Story Time

NOT a Box
Submitted by: Terry, Barbara Bush
• Toddler • Pre-school • Schoolage
Not a Box by:Antoinette Portis
To a rabbit with a great imagination, a box is not always a box.
What’s in a Box by:Kelly Boivin
Describes different kinds of boxes and what they might hold.
Harry’s Box by:Angela McAllister
Harry and his dog play with a box imagining it to be all kinds of exciting things.
The Big, Beautiful Brown Box by:Larry Dane Brimner
When kids have a lot of different ideas about how to use a big box and they find out that working together is the best idea after all.
The Birthday Box by:Leslie Patricelli
An imaginative child has a great time playing with a box he receives for his birthday
A Mighty Fine Time Machine by:Suzanne Bloom
An aardvark, an anteater and an armadillo find a large box that they decide to turn into a time machine. The time machine doesn’t work, but the box turns out to be a big success when becomes a bookmobile.
A little box, a bigger box,
A great big box I see.
Let's see if we can count them:
One, two, three!
Boxes, Boxes Everywhere
Boxes, boxes everywhere
Some are long and some are square
Some are short and some are tall
Some so big, inside I crawl
Jack in the Box, from It's Toddler Time by Carol Hammett and Elaine Bueffel
Jack in the box jump up.
Jack in the box jump down.
Jack in the box go hop, hop, hop.
Then you turn around.
What Do I Have in My Box Today?
What do I have in my box today,
Box today, box today?
What do I have in my box today?
It must be a __________. (Fill in the blank)
RHYME - I Had a Little Turtle
I had a little turtle (make fist with thumb sticking out)
Who lived in a box (cup hands together)
He swam in a puddle (wiggle hand back and forth)
And climbed on the rocks (finger climb up other fist)

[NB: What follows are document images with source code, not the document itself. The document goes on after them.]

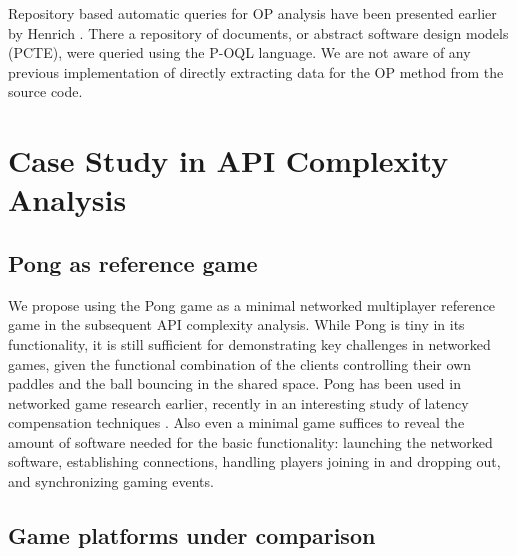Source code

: \documentclass[conference]{IEEEtran}
\begin{document}
Repository based automatic queries for OP analysis have been presented
earlier by Henrich \cite{henrich97repositorybased}. There a repository of
documents, or abstract software design models (PCTE), were queried
using the P-OQL language. We are not aware of any previous
implementation of directly extracting data for the OP method from the
source code.


\section{Case Study in API Complexity Analysis%
  \label{case-study-in-api-complexity-analysis}%
}


\subsection{Pong as reference game%
  \label{pong-as-reference-game}%
}

We propose using the Pong game as a minimal networked multiplayer
reference game in the subsequent API complexity analysis. While Pong
is tiny in its functionality, it is still sufficient for demonstrating
key challenges in networked games, given the functional combination of
the clients controlling their own paddles and the ball bouncing in the
shared space. Pong has been used in networked game research earlier,
recently in an interesting study of latency compensation techniques
\cite{pong-ping}. Also even a minimal game suffices to reveal the amount of
software needed for the basic functionality: launching the networked
software, establishing connections, handling players joining in and
dropping out, and synchronizing gaming events.


\subsection{Game platforms under comparison%
  \label{game-platforms-under-comparison}%
}
\end{document}
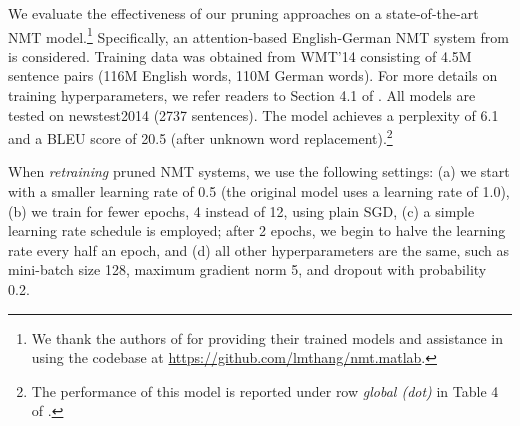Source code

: 
We evaluate the effectiveness of our pruning approaches on a state-of-the-art
NMT model.\footnote{We thank the authors of \cite{luong2015effective}
for providing their trained models and assistance in using the codebase
at \url{https://github.com/lmthang/nmt.matlab}.} 
Specifically, an attention-based English-German NMT system from
\cite{luong2015effective} is considered. 
Training data was obtained from WMT'14 consisting
of 4.5M sentence pairs (116M English words, 110M German words). For
more details on training hyperparameters, we refer readers to Section 4.1 of
\cite{luong2015effective}.
All models are tested on newstest2014 (2737 sentences). 
The model achieves a
perplexity of 6.1 and a BLEU score of
20.5 (after unknown word replacement).\footnote{The performance of this model
is reported under row {\it global (dot)} in Table 4 of
\cite{luong2015effective}.}

When {\it retraining} pruned NMT systems, we use the following settings: (a) we start
with a smaller learning rate of 0.5 (the original model uses a learning rate of
1.0), (b) we train for fewer epochs, 4 instead of 12, using plain SGD, (c) a simple learning
rate schedule is employed; after 2 epochs, we begin to halve the learning rate
every half an epoch, and (d) all other hyperparameters are the same, such as
mini-batch size 128, maximum gradient norm 5, and dropout with probability 0.2.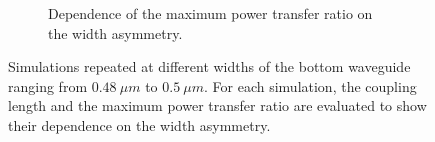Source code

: \begin{figure}[H]
\begin{subfigure}[b]{0.48\linewidth}
        \caption{Dependence of the maximum power transfer ratio on the width asymmetry.}
        \label{fig:wg_power_vs_asymm}
    \end{subfigure}
    \caption{Simulations repeated at different widths of the bottom waveguide ranging from \(0.48\ \mu m\) to \(0.5\ \mu m\). For each simulation, the coupling length and the maximum power transfer ratio are evaluated to show their dependence on the width asymmetry.}
\end{figure}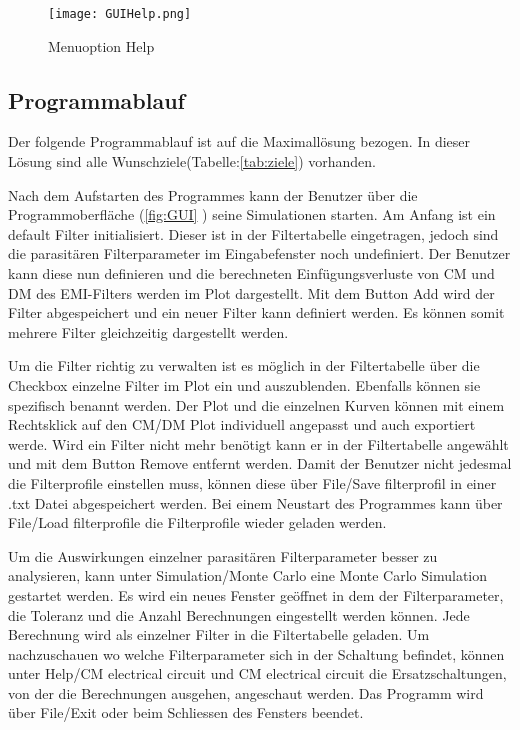 \begin{figure}[H]
	\centering
	\texttt{[image: GUIHelp.png]}
	\caption{Menuoption Help}
	\label{fig:GUIHelp}
\end{figure}

\subsection{Programmablauf} \label{subsec:programmablauf}

Der folgende Programmablauf ist auf die Maximallösung bezogen. In dieser Lösung sind alle Wunschziele(Tabelle:\ref{tab:ziele}) vorhanden.

Nach dem Aufstarten des Programmes kann der Benutzer über die Programmoberfläche (\ref{fig:GUI} ) seine Simulationen starten.
Am Anfang ist ein default Filter initialisiert. Dieser ist in der Filtertabelle eingetragen, jedoch sind die parasitären Filterparameter im Eingabefenster noch undefiniert. Der Benutzer kann diese nun definieren und die berechneten Einfügungsverluste von CM und DM des EMI-Filters werden im Plot dargestellt. Mit dem Button Add wird der Filter abgespeichert und ein neuer Filter kann definiert werden. Es können somit mehrere Filter gleichzeitig dargestellt werden. 

Um die Filter richtig zu verwalten ist es möglich in der Filtertabelle über die Checkbox einzelne Filter im Plot ein und auszublenden. Ebenfalls können sie spezifisch benannt werden. Der Plot und die einzelnen Kurven können mit einem Rechtsklick auf den CM/DM Plot individuell angepasst und auch exportiert werde. Wird ein Filter nicht mehr benötigt kann er in der Filtertabelle angewählt und mit dem Button Remove entfernt werden. Damit der Benutzer nicht jedesmal die Filterprofile einstellen muss, können diese über File/Save filterprofil in einer .txt Datei abgespeichert werden. Bei einem Neustart des Programmes kann über File/Load filterprofile die Filterprofile wieder geladen werden. 

Um die Auswirkungen einzelner parasitären Filterparameter besser zu analysieren, kann unter Simulation/Monte Carlo eine Monte Carlo Simulation gestartet werden. Es wird ein neues Fenster geöffnet in dem der Filterparameter, die Toleranz und die Anzahl Berechnungen eingestellt werden können. Jede Berechnung wird als einzelner Filter in die Filtertabelle geladen. Um nachzuschauen wo welche Filterparameter sich in der Schaltung befindet, können unter Help/CM electrical circuit und CM electrical circuit die Ersatzschaltungen, von der die Berechnungen ausgehen, angeschaut werden. Das Programm wird über File/Exit oder beim Schliessen des Fensters beendet.

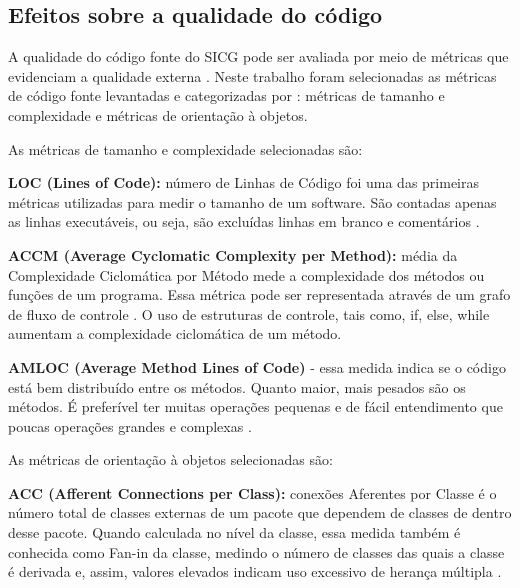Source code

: \subsection[Efeitos sobre a qualidade do código]{Efeitos sobre a qualidade do código}

A qualidade do código fonte do SICG pode ser avaliada por meio de métricas que evidenciam a qualidade externa \cite{ISO25023}. Neste trabalho foram selecionadas as métricas de código fonte levantadas e categorizadas por : métricas de tamanho e complexidade e métricas de orientação à objetos. 

As métricas de tamanho e complexidade selecionadas são: 

\textbf{LOC (Lines of Code):} número de Linhas de Código foi uma das primeiras métricas
utilizadas para medir o tamanho de um software. São contadas apenas as linhas
executáveis, ou seja, são excluídas linhas em branco e comentários \cite{Jones91}.

 \vspace{\onelineskip} 

\textbf{ACCM (Average Cyclomatic Complexity per Method):} média da Complexidade
Ciclomática por Método mede a complexidade dos métodos ou funções
de um programa. Essa métrica pode ser representada através de um grafo de fluxo
de controle \cite{McCabe76}. O uso de estruturas de controle, tais como, if, else,
while aumentam a complexidade ciclomática de um método.

 \vspace{\onelineskip}

\textbf{AMLOC (Average Method Lines of Code)} - essa medida indica se o código está bem distribuído entre os métodos. Quanto maior, mais pesados são os métodos. É preferível ter muitas operações pequenas e de fácil entendimento que poucas operações grandes e complexas \cite{Meirelles2013}.



 \vspace{\onelineskip} 

As métricas de orientação à objetos selecionadas são:

\textbf{ACC (Afferent Connections per Class):} conexões Aferentes por Classe é o número
total de classes externas de um pacote que dependem de classes de dentro desse
pacote. Quando calculada no nível da classe, essa medida também é conhecida como
Fan-in da classe, medindo o número de classes das quais a classe é derivada e, assim,
valores elevados indicam uso excessivo de herança múltipla \cite{McCabe94} \cite{Chidamber94}.

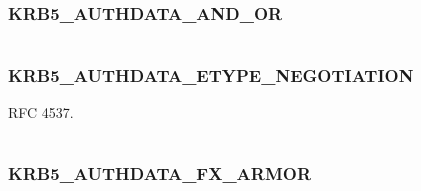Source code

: \documentclass[letterpaper,10pt,english]{sphinxmanual}
\begin{document}
\subsubsection{KRB5\_AUTHDATA\_AND\_OR}
\label{appdev/refs/macros/KRB5_AUTHDATA_AND_OR::doc}\label{appdev/refs/macros/KRB5_AUTHDATA_AND_OR:krb5-authdata-and-or-data}\label{appdev/refs/macros/KRB5_AUTHDATA_AND_OR:krb5-authdata-and-or}

\begin{fulllineitems}
\label{appdev/refs/macros/KRB5_AUTHDATA_AND_OR:KRB5_AUTHDATA_AND_OR}
\end{fulllineitems}


\begin{tabulary}{\linewidth}{|L|L|}
\hline

 & 
\\\hline
\end{tabulary}



\subsubsection{KRB5\_AUTHDATA\_ETYPE\_NEGOTIATION}
\label{appdev/refs/macros/KRB5_AUTHDATA_ETYPE_NEGOTIATION:krb5-authdata-etype-negotiation}\label{appdev/refs/macros/KRB5_AUTHDATA_ETYPE_NEGOTIATION::doc}\label{appdev/refs/macros/KRB5_AUTHDATA_ETYPE_NEGOTIATION:krb5-authdata-etype-negotiation-data}

\begin{fulllineitems}
\label{appdev/refs/macros/KRB5_AUTHDATA_ETYPE_NEGOTIATION:KRB5_AUTHDATA_ETYPE_NEGOTIATION}
\end{fulllineitems}


RFC 4537.

\begin{tabulary}{\linewidth}{|L|L|}
\hline

 & 
\\\hline
\end{tabulary}



\subsubsection{KRB5\_AUTHDATA\_FX\_ARMOR}
\label{appdev/refs/macros/KRB5_AUTHDATA_FX_ARMOR::doc}\label{appdev/refs/macros/KRB5_AUTHDATA_FX_ARMOR:krb5-authdata-fx-armor}\label{appdev/refs/macros/KRB5_AUTHDATA_FX_ARMOR:krb5-authdata-fx-armor-data}
\end{document}
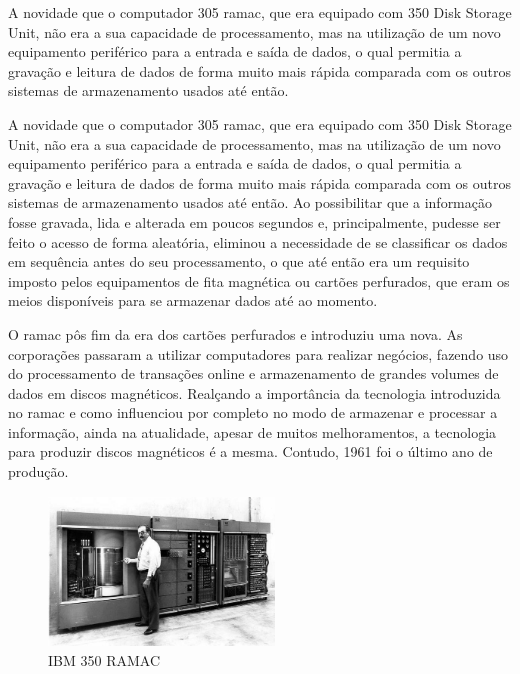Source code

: \documentclass{report}
\begin{document}
		A novidade que o computador 305 \ac{ramac}, que era equipado com 350 Disk Storage Unit, não era a sua capacidade de processamento, mas na utilização de um novo equipamento periférico para a entrada e saída de dados, o qual permitia a gravação e leitura de dados de forma muito mais rápida comparada com os outros sistemas de armazenamento usados até então.
\vspace{1mm}
		
		A novidade que o computador 305 \ac{ramac}, que era equipado com 350 Disk Storage Unit, não era a sua capacidade de processamento, mas na utilização de um novo equipamento periférico para a entrada e saída de dados, o qual permitia a gravação e leitura de dados de forma muito mais rápida comparada com os outros sistemas de armazenamento usados até então. Ao possibilitar que a informação fosse gravada, lida e alterada em poucos segundos e, principalmente, pudesse ser feito o acesso de forma aleatória, eliminou a necessidade de se classificar os dados em sequência antes do seu processamento, o que até então era um requisito imposto pelos equipamentos de fita magnética ou cartões perfurados, que eram os meios disponíveis para se armazenar dados até ao momento.
\vspace{1mm}

		 O \ac{ramac} pôs fim da era dos cartões perfurados e introduziu uma nova. As corporações passaram a utilizar computadores para realizar negócios, fazendo uso do processamento de transações online e armazenamento de grandes volumes de dados em discos magnéticos. Realçando a importância da tecnologia introduzida no \ac{ramac} e como influenciou por completo no modo de armazenar e processar a informação, ainda na atualidade, apesar de muitos melhoramentos, a tecnologia para produzir discos magnéticos é a mesma. Contudo, 1961 foi o último ano de produção.

	\begin{figure} [h]
		\centering
		\includegraphics[width=6cm, height=4cm]	{RAMAC.jpg}
		\caption{IBM 350 RAMAC}
	\end{figure}
	
\newpage
		
\end{document}

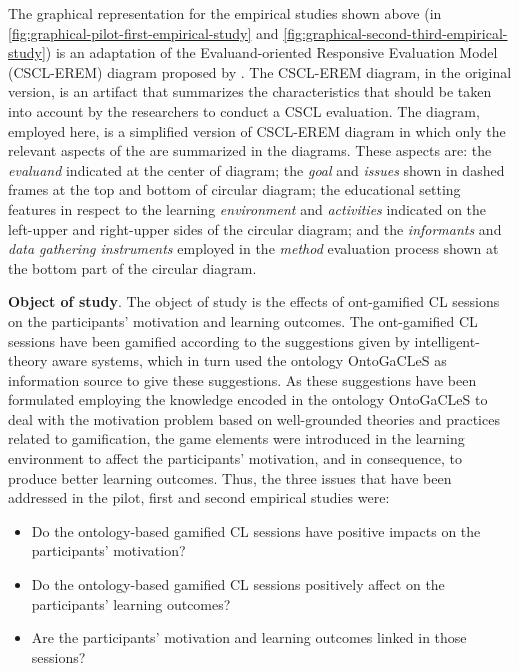 \newpage
The graphical representation for the empirical studies shown above (in \autoref{fig:graphical-pilot-first-empirical-study} and \autoref{fig:graphical-second-third-empirical-study}) is an adaptation of the Evaluand-oriented Responsive Evaluation Model (CSCL-EREM) diagram proposed by . The CSCL-EREM diagram, in the original version, is an artifact that summarizes the characteristics that should be taken into account by the researchers to conduct a CSCL evaluation. The diagram, employed here, is a simplified version of CSCL-EREM diagram in which only the relevant aspects of the  are summarized in the diagrams. These aspects are: the \emph{evaluand} indicated at the center of diagram; the \emph{goal} and \emph{issues} shown in dashed frames at the top and bottom of circular diagram; the educational setting features in respect to the learning \emph{environment} and \emph{activities} indicated on the left-upper and right-upper sides of the circular diagram; and the \emph{informants} and \emph{data gathering instruments} employed in the \emph{method} evaluation process shown at the bottom part of the circular diagram.

\textbf{Object of study}. The object of study is the effects of ont-gamified CL sessions on the participants' motivation and learning outcomes. The ont-gamified CL sessions have been gamified according to the suggestions given by intelligent-theory aware systems, which in turn used the ontology OntoGaCLeS as information source to give these suggestions. 
As these suggestions have been formulated employing the knowledge encoded in the ontology OntoGaCLeS to deal with the motivation problem based on well-grounded theories and practices related to gamification, the game elements were introduced in the learning environment to affect the participants' motivation, and in consequence, to produce better learning outcomes. Thus, the three issues that have been addressed in the pilot, first and second empirical studies were:

\begin{itemize}
\item Do the ontology-based gamified CL sessions have positive impacts on the participants' motivation?
\item Do the ontology-based gamified CL sessions positively affect on the participants' learning outcomes?
\item Are the participants' motivation and learning outcomes linked in those sessions?
\end{itemize}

He snapped at the mosquito (snap)
He snapped at the flea (snap)
He snapped at the minnow (snap)
And he snapped at me! (snap)

He caught the mosquito (clap)
He caught the flea (clap)
He caught the minnow (clap)
But he didn’t catch me! (wag finger back and forth)
Boxes are open ended fun for kids of all ages. Gather boxes of all sizes such as shoe boxes, cereal boxes, juice boxes, etc. Of course big brown boxes always a favorite. You may seal the openings or leave them to the imagination of the child.

For a toddler or preschooler:
You can paint the boxes if they have print and pictures or cover them with paper if you want to provide a blank slate. Provide them with lots of colored shapes of all colors, and markers or crayons. Toddlers will often turn them into building blocks. Preschoolers glue the shapes and imagine them becoming vehicles, buildings, stores, houses, etc. Leaving an opening cut into the side of the box will spark even more imaginative creations. Boxes that are large enough for the child to sit or “hide” in are particularly appealing to this age group.

For school-aged kids:
Supply them boxes of various sizes. Provide tempera paint, colored paper, markers, scrap materials and any tools that you are comfortable letting them use such as scissors and staplers. Larger boxes like packing crates and appliance boxes will provide days of imaginative play. Let them see where their imagination takes them.
Since the craft activity is very open-ended you might allow a little extra time, or allow the children to work on their boxes over a period of days.